So I am anticipating a decent workout today since I had an unscheduled rest day that was forced on me by my body. Delayed muscle soreness can be a great pain, because it's, well, delayed. Which basically means that the effects of a workout aren't felt to much later, usually a day or two after working out a particular or group of muscles. It's an inconvenience for me because, I'm always geared up for a nice workout and I didn't plan on resting yesterday. Although "resting" is greatly important to any exercise program, routine causes much stubbornness. My opinion to the anyone reading this post is to rest. Rest is important to the body's ability to repair, grow, and optimize itself. Just a tip for you.

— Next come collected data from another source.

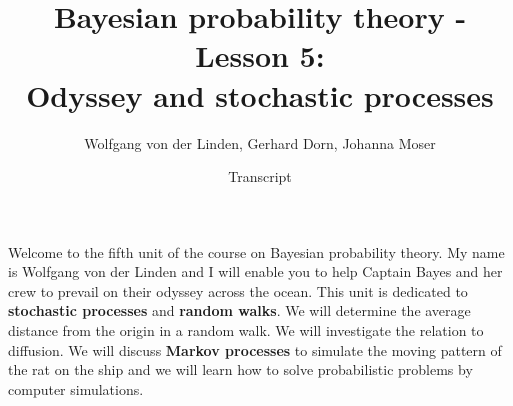 \documentclass[12pt, a4paper]{scrartcl}
\title{Bayesian probability theory - Lesson 5:\\
Odyssey and stochastic processes}
\author{Wolfgang von der Linden, Gerhard Dorn, Johanna Moser}
\date{Transcript}
\begin{document}
\setlength{\parindent}{0pt}
\maketitle
\onehalfspacing

Welcome to the fifth unit of the course on Bayesian probability theory. 
My name is Wolfgang von der Linden and I will enable you to help Captain Bayes and her crew to prevail on their odyssey across the ocean.
This unit is dedicated to \textbf{stochastic processes} and \textbf{random walks}. We will determine the average distance from the origin in a random walk. We will investigate the relation to diffusion. We will discuss \textbf{Markov processes} to simulate the moving pattern of the rat on the ship and we will learn how to solve probabilistic problems by computer simulations.\\
\end{document}
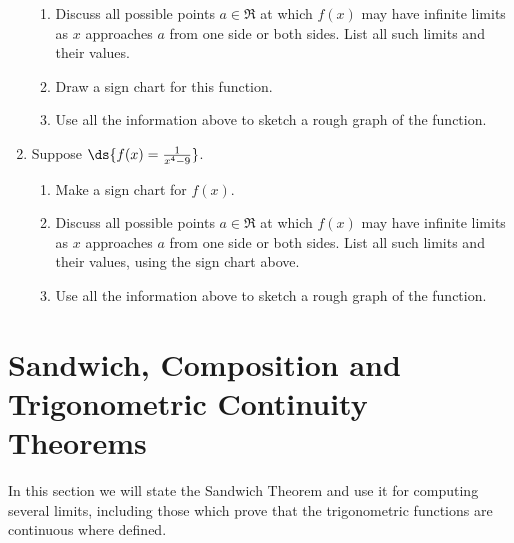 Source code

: \begin{multicols}{2}
\begin{enumerate}
  \begin{enumerate}
  \item Discuss all possible points $a\in\Re$ at which 
  $f(x)$ may have infinite limits as $x$ approaches
  $a$ from one side or both sides.  List all
  such limits and their values.
  \item Draw a sign chart for this function.
  \item Use all the information above to sketch a rough graph of the function.
  \end{enumerate}
\item Suppose $\ds{f(x)=\frac1{x^4-9}}$. 
  \begin{enumerate}
   \item Make a sign chart for $f(x)$.
  \item  Discuss all possible points $a\in\Re$ at which 
  $f(x)$ may have infinite limits as $x$ approaches
  $a$ from one side or both sides.  List all
  such limits and their values, using the sign chart above.
  \item Use all the information above to sketch a rough graph of the function.
  \end{enumerate}
\end{enumerate}

\end{multicols}
\newpage
\section[Sandwich, Composition, Trigonometric Continuity]{Sandwich, Composition and Trigonometric Continuity Theorems
\label{STCT}}
In this section we will state the Sandwich Theorem\footnotemark
and use it for computing several limits, including those
which prove that the trigonometric functions are continuous
where defined. 


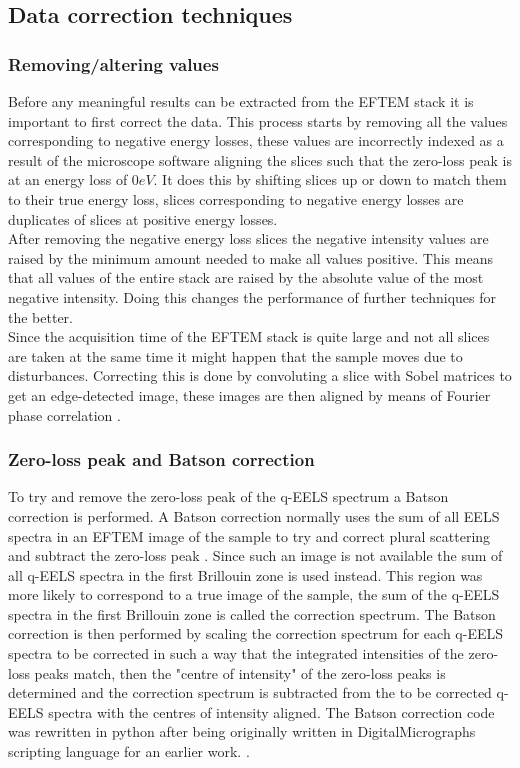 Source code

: \begin{multicols}{2}
\subsection{Data correction techniques}
\subsubsection{Removing/altering values}
Before any meaningful results can be extracted from the EFTEM stack it is important to first correct the data.
This process starts by removing all the values corresponding to negative energy losses, these values are incorrectly indexed as a result of the microscope software aligning the slices such that the zero-loss peak is at an energy loss of $0eV$.
It does this by shifting slices up or down to match them to their true energy loss, slices corresponding to negative energy losses are duplicates of slices at positive energy losses.\\
After removing the negative energy loss slices the negative intensity values are raised by the minimum amount needed to make all values positive.
This means that all values of the entire stack are raised by the absolute value of the most negative intensity. Doing this changes the performance of further techniques for the better.\\
Since the acquisition time of the EFTEM stack is quite large and not all slices are taken at the same time it might happen that the sample moves due to disturbances. Correcting this is done by convoluting a slice with Sobel matrices to get an edge-detected image, these images are then aligned by means of Fourier phase correlation \cite{Sjodahl:93}.\\
%
\subsubsection{Zero-loss peak and Batson correction}
\label{sec:batsen}
To try and remove the zero-loss peak of the q-EELS spectrum a Batson correction is performed. A Batson correction normally uses the sum of all EELS spectra in an EFTEM image of the sample to try and correct plural scattering and subtract the zero-loss peak \cite{PhysRevB.27.5224}. Since such an image is not available the sum of all q-EELS spectra in the first Brillouin zone is used instead. This region was more likely to correspond to a true image of the sample, the sum of the q-EELS spectra in the first Brillouin zone is called the correction spectrum.
The Batson correction is then performed by scaling the correction spectrum for each q-EELS spectra to be corrected in such a way that the integrated intensities of the zero-loss peaks match, then the "centre of intensity" of the zero-loss peaks is determined and the correction spectrum is subtracted from the to be corrected q-EELS spectra with the centres of intensity aligned.
The Batson correction code was rewritten in python after being originally written in DigitalMicrographs scripting language for an earlier work. \cite{Politano2017}.\\


\end{multicols}
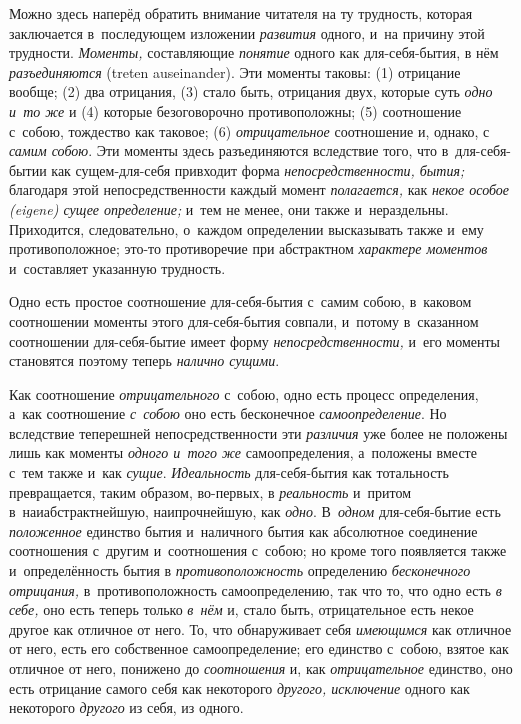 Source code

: Можно здесь наперёд обратить внимание читателя на ту трудность, которая
заключается в~последующем изложении {\em развития}
одного, и~на причину этой трудности. {\em Моменты,}
составляющие {\em понятие} одного как для-себя-бытия, в
нём {\em разъединяются} (treten auseinander). Эти
моменты таковы: (1) отрицание вообще; (2) два отрицания, (3) стало быть,
отрицания двух, которые суть {\em одно и~то же} и (4)
которые безоговорочно противоположны; (5) соотношение с~собою, тождество
как таковое; (6) {\em отрицательное} соотношение и,
однако, с {\em самим собою}. Эти моменты здесь
разъединяются вследствие того, что в~для-себя-бытии как сущем-для-себя
привходит форма {\em непосредственности, бытия;}
благодаря этой непосредственности каждый
момент {\em полагается,} как
{\em некое особое (eigene) сущее определение;} и~тем не
менее, они также и~нераздельны. Приходится, следовательно, о~каждом
определении высказывать также и~ему противоположное; это-то противоречие
при абстрактном {\em характере моментов} и~составляет указанную трудность.


Одно есть простое соотношение для-себя-бытия с~самим собою, в~каковом
соотношении моменты этого для-себя-бытия совпали, и~потому в~сказанном
соотношении для-себя-бытие имеет форму
{\em непосредственности,} и~его моменты становятся
поэтому теперь {\em налично сущими}.

Как соотношение {\em отрицательного} с~собою, одно есть
процесс определения, а~как соотношение {\em с~собою}
оно есть бесконечное {\em самоопределение}. Но
вследствие теперешней непосредственности эти
{\em различия} уже более не положены лишь как моменты
{\em одного и~того же} самоопределения, а~положены
вместе с~тем также и~как {\em сущие}.
{\em Идеальность} для-себя-бытия как тотальность
превращается, таким образом, во-первых, в
{\em реальность} и~притом в~наиабстрактнейшую,
наипрочнейшую, как {\em одно}. В~{\em одном} для-себя-бытие есть
{\em положенное} единство бытия и~наличного бытия как
абсолютное соединение соотношения с~другим и~соотношения с~собою; но кроме
того появляется также и~определённость бытия в
{\em противоположность} определению
{\em бесконечного отрицания,} в~противоположность
самоопределению, так что то, что одно есть {\em в
себе,} оно есть теперь только {\em в~нём} и, стало
быть, отрицательное есть некое другое как отличное от него. То, что
обнаруживает себя {\em имеющимся} как отличное от него,
есть его собственное самоопределение; его единство с~собою, взятое как
отличное от него, понижено до {\em соотношения} и, как
{\em отрицательное} единство, оно есть отрицание самого
себя как некоторого {\em другого, исключение} одного как некоторого
{\em другого} из себя, из одного.

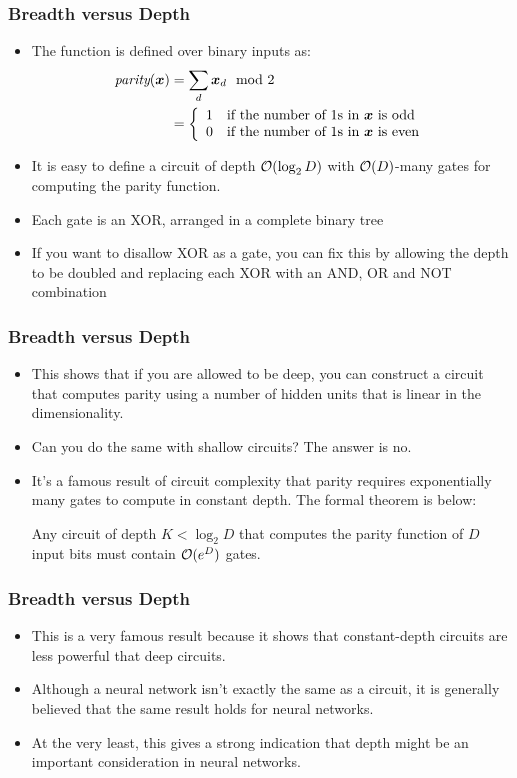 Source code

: \documentclass[trans]{beamer}
\begin{document}
\begin{frame}
  \frametitle{Breadth versus Depth}
\begin{itemize}
\item
  The function is defined over binary inputs as:
%
\begin{align}
\textit{parity}({\boldsymbol{x}})
&= \sum_d {\boldsymbol{x}}_d \mod 2 \\
&= \left\{\begin{array}{ll} 1 & \text{if the number of $1$s in ${\boldsymbol{x}}$ is odd} \\
           0 & \text{if the number of $1$s in ${\boldsymbol{x}}$ is even} \end{array}\right.
\end{align}
%
%
\item It is easy to define a circuit of depth $\mathcal{O}(\log_2 D)$ with
$\mathcal{O}(D)$-many gates for computing the parity function.
\item  Each gate is
an XOR, arranged in a complete binary tree
\item If you want to disallow XOR as a
gate, you can fix this by allowing the depth to be doubled and
replacing each XOR with an AND, OR and NOT combination
\end{itemize}
\end{frame}

\begin{frame}
  \frametitle{Breadth versus Depth}
\begin{itemize}
\item
This shows that if you are allowed to be deep, you can construct a
circuit  that computes parity using a number of hidden units that
is linear in the dimensionality.
\item   Can you do the same with shallow
circuits?  The answer is no. 
\item  It's a famous result of circuit
complexity that parity requires exponentially many gates to compute in
constant depth.  The formal theorem is below:
\begin{theorem} \label{thm:nnet:parity}
  Any circuit of depth $K < \log_2 D$ that computes the parity
  function of $D$ input bits must contain $\mathcal{O}(e^D)$ gates.
\end{theorem}
\end{itemize}
\end{frame}

\begin{frame}
  \frametitle{Breadth versus Depth}
\begin{itemize}
\item
This is a very famous result because it shows that constant-depth
circuits are less powerful that deep circuits.  
\item Although a neural
network isn't exactly the same as a circuit, it is generally believed
that the same result holds for neural networks.
\item  At the very least,
this gives a strong indication that depth might be an important
consideration in neural networks.
\end{itemize}
\end{frame}
\end{document}
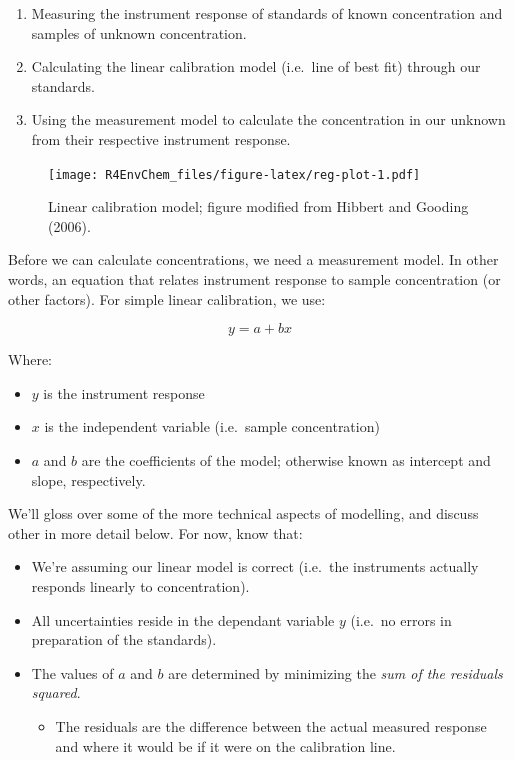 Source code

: \documentclass[
]{book}
\providecommand{\tightlist}{%
  \setlength{\itemsep}{0pt}\setlength{\parskip}{0pt}}
\begin{document}
\begin{enumerate}
\def\labelenumi{\arabic{enumi}.}
\tightlist
\item
  Measuring the instrument response of standards of known concentration and samples of unknown concentration.
\item
  Calculating the linear calibration model (i.e.~line of best fit) through our standards.
\item
  Using the measurement model to calculate the concentration in our unknown from their respective instrument response.
\end{enumerate}

\begin{figure}
\centering
\texttt{[image: R4EnvChem\_files/figure-latex/reg-plot-1.pdf]}
\caption{\label{fig:reg-plot}Linear calibration model; figure modified from Hibbert and Gooding (2006).}
\end{figure}

Before we can calculate concentrations, we need a measurement model. In other words, an equation that relates instrument response to sample concentration (or other factors). For simple linear calibration, we use:

\[ y = a + bx\]

Where:

\begin{itemize}
\tightlist
\item
  \(y\) is the instrument response
\item
  \(x\) is the independent variable (i.e.~sample concentration)
\item
  \(a\) and \(b\) are the coefficients of the model; otherwise known as intercept and slope, respectively.
\end{itemize}

We'll gloss over some of the more technical aspects of modelling, and discuss other in more detail below. For now, know that:

\begin{itemize}
\tightlist
\item
  We're assuming our linear model is correct (i.e.~the instruments actually responds linearly to concentration).
\item
  All uncertainties reside in the dependant variable \(y\) (i.e.~no errors in preparation of the standards).
\item
  The values of \(a\) and \(b\) are determined by minimizing the \emph{sum of the residuals squared}.

  \begin{itemize}
  \tightlist
  \item
    The residuals are the difference between the actual measured response and where it would be if it were on the calibration line.
  \end{itemize}
\end{itemize}
\end{document}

If someone were to ask me whats the greatest challenge with starting a fitness regimen, I would say clearly defining fitness goals. When I trained (for a brief period), I found out two things: the client didn't have goals that where clearly defined or the client had unrealistic goals. If you are going to start a fitness regime, you have to determine what it is that you are trying to achieve. You must also keep in mind that your goal development be realistic as it pertains to your level. If your goals are unrealistic, then creates a challenge for you achieving those goals. For example if your goal is weight loss and you are trying to loose 25 pounds in 2 weeks, that's very unrealistic, especially since a healthy fat loss regimen only allows for 2-3 pounds fat loss per week. By the same token if your over all fitness goal is muscle gain and you are just starting out, lifting heavy weight could result in injury. I often find that most people have better degree of success and motivation, when they are reaching their goals, goals that they have clearly and realistically defined.